Setting up these types of pages is worryingly easy, Nick Johnston, principal software engineer with Symantec, told SCMagazine.com in a Monday email correspondence, explaining that attackers merely have to copy a Dropbox or similar login page. There are even tools that can help, he added.
“They need to change the login page to post to their own script, which could be a simple PHP form to email script,” Johnston said. “Based on phishing kits that we’ve seen, this script could be as short as 20 lines of code. To actually send out messages, they could use various bulk mailer tools which we commonly see hosted on compromised servers.”
The attackers did not serve up certain resources on the page – such as images or style sheets – over SSL, according to the post, which explains that using non-SSL resources on a page served over SSL prompts warnings in newer versions of certain browsers.
“Based on the stats we have, it doesn’t look like there’s much geographic targeting being used here,” Johnston said. “The scam was sent to our customers in Australia, U.S. and UK to give just a few examples.”
It is not clear who the attackers are because most phishing spam comes from compromised machines that are part of a botnet, or from those who use falsified IP addresses to remain anonymous, Johnston said, adding that “the messages were largely sent from Gmail, who do not include the X-Originating-IP header in messages,” thus making it difficult to determine the source of the messages.
Symantec notified Dropbox and the company took the page down immediately. Johnston said that attackers like to target services such as Dropbox because it has global reach, and that there is a better chance that random recipients of phishing emails will be users of the service.
Threats like this puts Dropbox in a difficult position, since file sharing is such a useful feature of the service, Johnston said.

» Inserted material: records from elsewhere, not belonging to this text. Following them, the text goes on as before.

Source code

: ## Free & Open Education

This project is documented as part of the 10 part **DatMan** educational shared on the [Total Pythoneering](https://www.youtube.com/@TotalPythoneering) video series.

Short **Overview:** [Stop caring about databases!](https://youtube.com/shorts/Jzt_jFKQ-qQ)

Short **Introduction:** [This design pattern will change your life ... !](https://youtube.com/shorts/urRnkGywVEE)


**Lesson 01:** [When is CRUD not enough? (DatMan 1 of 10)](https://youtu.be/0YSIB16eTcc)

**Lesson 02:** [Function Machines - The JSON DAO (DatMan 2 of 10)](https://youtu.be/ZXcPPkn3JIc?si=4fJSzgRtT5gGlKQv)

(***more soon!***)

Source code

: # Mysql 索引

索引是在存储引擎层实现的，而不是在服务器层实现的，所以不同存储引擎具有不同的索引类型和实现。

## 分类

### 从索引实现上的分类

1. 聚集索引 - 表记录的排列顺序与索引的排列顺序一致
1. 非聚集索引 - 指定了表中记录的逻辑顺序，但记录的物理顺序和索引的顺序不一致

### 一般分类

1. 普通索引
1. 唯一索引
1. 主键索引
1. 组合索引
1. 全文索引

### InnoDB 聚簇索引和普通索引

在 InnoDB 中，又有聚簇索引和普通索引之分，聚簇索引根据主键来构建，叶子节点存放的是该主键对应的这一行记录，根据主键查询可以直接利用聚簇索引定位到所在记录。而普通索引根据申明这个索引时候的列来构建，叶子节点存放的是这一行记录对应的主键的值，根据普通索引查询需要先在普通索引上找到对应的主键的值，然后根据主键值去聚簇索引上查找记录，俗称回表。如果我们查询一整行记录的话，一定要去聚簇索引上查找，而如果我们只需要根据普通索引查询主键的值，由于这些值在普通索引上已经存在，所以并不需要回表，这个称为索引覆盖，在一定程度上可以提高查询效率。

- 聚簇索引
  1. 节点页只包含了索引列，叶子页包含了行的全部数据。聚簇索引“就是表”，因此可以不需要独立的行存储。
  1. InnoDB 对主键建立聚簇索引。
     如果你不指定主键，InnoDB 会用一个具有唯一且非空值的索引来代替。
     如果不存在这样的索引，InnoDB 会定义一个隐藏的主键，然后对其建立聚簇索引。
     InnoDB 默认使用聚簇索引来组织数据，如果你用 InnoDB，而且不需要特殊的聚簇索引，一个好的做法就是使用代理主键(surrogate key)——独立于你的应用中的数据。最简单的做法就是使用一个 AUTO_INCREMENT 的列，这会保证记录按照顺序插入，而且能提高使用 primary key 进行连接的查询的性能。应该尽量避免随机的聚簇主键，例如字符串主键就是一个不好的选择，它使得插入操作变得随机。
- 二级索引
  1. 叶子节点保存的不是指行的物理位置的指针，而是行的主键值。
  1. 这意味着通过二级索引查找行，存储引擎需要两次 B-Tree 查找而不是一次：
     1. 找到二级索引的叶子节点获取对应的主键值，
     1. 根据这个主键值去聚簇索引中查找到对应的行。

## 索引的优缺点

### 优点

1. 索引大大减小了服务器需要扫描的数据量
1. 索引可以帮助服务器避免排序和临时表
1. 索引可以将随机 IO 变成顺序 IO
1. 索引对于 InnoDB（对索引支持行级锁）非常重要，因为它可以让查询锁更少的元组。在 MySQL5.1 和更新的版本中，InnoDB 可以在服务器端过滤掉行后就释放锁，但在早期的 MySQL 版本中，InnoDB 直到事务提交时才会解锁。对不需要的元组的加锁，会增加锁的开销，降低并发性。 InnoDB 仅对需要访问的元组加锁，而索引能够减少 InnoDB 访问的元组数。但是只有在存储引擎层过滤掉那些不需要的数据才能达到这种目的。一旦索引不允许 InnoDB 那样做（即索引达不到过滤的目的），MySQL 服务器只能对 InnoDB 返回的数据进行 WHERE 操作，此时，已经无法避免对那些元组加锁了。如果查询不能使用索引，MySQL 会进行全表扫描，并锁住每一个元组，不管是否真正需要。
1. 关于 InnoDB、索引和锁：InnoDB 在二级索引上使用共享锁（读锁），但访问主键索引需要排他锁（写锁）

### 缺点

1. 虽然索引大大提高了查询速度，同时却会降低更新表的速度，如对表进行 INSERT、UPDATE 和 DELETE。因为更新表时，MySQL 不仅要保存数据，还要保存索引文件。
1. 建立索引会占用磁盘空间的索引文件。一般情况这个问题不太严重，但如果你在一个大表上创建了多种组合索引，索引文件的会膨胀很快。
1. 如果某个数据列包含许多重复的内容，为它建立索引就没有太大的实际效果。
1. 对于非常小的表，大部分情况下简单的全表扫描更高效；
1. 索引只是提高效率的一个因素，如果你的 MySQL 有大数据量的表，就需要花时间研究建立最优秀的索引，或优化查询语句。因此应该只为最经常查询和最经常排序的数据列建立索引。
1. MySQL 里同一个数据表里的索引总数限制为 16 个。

“My view is that there’s a lot more that Dropbox could do to detect abuse, but perhaps it isn’t a priority for them,” Johnston said. “I certainly don’t want to call them out as negligent though. I think the key message is that as cloud services like this grow in popularity, they will attract abuse, and providers need robust strategies in place for dealing with this. Abuse is inevitable.”
Dropbox abuse can be reported to ‘abuse@dropbox[dot]com,’ and Johnston advised enabling two-factor authentication, as well as being careful when presented with emails asking for credentials, in order to defend against these types of scams.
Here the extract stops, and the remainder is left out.